● SUPPLIED INFORMATION:

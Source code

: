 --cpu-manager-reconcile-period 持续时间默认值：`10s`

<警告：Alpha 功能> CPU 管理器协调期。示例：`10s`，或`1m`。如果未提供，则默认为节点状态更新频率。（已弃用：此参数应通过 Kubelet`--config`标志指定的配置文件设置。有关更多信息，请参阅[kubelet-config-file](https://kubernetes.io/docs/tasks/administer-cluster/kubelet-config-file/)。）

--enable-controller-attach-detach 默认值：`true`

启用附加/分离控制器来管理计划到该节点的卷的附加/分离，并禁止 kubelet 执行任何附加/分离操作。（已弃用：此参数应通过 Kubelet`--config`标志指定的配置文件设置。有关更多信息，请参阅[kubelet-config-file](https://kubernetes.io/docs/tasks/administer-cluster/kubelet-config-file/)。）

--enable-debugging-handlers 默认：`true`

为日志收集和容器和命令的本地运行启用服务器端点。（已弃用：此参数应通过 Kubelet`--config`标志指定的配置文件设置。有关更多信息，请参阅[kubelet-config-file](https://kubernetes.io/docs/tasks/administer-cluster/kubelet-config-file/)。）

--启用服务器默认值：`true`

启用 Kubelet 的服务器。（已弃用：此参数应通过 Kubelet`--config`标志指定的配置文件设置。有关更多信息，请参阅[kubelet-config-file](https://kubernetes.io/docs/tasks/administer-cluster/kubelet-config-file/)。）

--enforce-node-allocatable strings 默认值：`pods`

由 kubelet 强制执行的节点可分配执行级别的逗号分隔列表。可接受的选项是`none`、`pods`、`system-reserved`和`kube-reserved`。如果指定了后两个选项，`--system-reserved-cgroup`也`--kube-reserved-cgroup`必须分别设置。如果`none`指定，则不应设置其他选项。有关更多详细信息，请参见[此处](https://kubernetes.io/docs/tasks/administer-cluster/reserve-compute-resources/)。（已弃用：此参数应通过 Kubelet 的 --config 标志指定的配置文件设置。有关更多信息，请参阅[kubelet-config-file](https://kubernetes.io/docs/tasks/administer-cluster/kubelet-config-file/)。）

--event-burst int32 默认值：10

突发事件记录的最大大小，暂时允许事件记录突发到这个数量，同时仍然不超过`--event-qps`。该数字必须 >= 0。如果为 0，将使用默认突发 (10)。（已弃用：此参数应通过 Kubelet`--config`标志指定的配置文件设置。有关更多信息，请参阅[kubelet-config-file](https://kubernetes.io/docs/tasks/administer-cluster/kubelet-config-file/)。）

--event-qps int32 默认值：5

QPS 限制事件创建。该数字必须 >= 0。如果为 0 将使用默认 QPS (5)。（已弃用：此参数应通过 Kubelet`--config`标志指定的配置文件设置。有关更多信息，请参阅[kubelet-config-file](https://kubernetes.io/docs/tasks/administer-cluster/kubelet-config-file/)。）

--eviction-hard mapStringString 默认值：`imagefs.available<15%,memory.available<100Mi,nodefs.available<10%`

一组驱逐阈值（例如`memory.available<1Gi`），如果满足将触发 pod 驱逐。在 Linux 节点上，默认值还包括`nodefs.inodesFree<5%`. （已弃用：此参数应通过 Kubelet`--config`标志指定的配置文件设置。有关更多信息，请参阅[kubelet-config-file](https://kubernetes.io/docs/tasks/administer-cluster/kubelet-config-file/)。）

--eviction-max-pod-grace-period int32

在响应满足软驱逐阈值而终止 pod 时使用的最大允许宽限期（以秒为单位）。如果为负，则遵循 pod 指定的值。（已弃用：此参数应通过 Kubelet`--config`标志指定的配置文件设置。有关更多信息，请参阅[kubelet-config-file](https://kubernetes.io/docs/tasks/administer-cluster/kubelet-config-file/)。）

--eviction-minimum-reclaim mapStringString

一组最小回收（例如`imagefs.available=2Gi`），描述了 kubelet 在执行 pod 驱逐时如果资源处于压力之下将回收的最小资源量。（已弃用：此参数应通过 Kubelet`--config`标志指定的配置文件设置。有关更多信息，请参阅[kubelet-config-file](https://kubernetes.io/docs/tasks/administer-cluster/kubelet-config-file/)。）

● YOUR ASSIGNMENT: Work out how many lines of the data hold the string "available". State only that number.

● COMPLETED EXERCISE: 3